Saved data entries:
*** Block opens ***

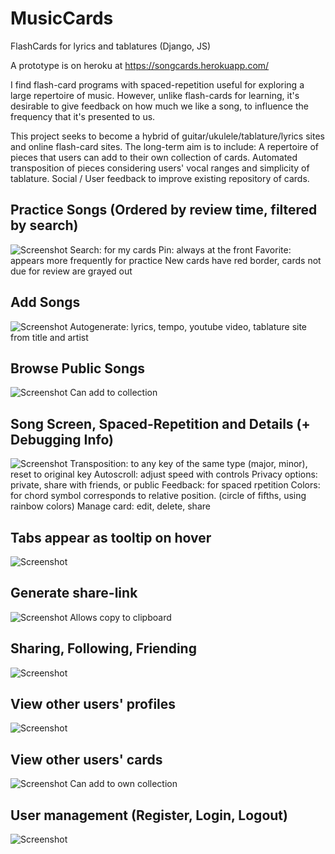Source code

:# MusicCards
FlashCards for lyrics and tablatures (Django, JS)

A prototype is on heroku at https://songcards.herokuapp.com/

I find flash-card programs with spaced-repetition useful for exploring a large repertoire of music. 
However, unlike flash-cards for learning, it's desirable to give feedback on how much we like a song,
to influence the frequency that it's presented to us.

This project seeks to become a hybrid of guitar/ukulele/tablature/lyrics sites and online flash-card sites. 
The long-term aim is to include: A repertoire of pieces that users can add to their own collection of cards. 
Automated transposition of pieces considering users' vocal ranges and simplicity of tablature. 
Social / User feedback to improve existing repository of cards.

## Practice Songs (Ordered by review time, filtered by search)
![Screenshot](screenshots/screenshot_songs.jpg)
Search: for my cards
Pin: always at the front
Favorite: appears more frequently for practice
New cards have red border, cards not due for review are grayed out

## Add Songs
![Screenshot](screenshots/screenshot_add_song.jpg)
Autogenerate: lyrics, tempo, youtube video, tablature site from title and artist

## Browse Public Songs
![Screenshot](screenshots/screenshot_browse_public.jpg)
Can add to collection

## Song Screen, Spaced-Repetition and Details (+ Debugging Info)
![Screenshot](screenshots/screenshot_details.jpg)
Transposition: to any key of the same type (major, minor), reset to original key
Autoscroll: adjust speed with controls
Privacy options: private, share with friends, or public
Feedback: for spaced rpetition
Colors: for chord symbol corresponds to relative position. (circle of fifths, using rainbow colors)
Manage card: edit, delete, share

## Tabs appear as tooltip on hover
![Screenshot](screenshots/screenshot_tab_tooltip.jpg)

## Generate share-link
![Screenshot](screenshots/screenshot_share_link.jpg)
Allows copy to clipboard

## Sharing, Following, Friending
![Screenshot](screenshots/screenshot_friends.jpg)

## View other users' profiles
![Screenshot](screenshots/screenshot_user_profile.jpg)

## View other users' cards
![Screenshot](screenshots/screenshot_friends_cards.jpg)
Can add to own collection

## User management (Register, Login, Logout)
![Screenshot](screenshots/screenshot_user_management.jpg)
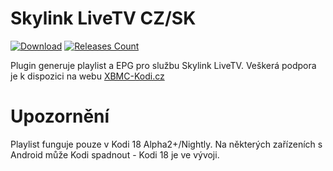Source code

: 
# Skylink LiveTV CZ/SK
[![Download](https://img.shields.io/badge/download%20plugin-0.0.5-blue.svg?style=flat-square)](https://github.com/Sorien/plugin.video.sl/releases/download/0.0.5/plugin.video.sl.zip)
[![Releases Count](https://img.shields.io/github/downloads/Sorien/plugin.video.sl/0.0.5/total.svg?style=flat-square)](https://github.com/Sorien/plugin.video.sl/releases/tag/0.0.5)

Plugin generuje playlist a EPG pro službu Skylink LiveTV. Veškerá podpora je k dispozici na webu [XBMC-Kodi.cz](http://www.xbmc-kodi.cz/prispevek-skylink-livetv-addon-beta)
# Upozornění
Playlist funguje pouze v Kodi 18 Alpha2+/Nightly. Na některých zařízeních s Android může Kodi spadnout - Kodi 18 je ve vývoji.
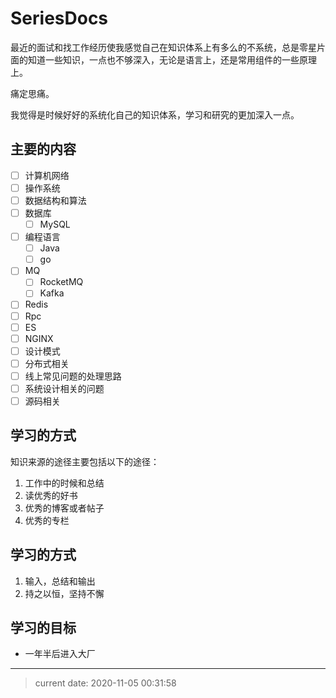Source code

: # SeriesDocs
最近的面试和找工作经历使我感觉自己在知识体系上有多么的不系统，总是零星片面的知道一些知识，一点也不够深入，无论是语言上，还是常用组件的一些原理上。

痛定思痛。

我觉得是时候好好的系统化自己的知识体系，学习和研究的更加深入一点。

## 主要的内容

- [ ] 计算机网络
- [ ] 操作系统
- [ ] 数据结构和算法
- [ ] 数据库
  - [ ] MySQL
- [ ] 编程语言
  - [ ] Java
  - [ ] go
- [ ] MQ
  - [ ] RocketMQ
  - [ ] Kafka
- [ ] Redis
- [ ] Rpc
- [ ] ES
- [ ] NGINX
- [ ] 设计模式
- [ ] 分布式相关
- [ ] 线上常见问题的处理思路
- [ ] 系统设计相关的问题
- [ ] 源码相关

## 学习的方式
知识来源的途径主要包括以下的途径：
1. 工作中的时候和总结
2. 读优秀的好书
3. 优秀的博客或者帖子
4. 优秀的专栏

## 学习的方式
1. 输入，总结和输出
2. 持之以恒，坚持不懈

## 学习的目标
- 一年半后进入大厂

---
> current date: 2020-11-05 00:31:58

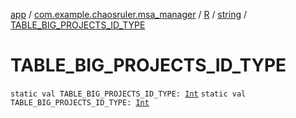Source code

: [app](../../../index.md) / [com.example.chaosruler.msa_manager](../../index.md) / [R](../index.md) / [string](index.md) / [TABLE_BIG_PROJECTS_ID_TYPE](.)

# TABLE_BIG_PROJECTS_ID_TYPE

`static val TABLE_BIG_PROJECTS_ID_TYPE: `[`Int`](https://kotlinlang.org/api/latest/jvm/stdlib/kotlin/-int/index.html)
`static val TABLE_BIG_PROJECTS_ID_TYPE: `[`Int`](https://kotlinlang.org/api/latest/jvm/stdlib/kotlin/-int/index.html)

*** Block closes ***

• [Your goal]: Reply with nothing except the number of lines in the records that include the word "style".

• [Solution for this problem]: 2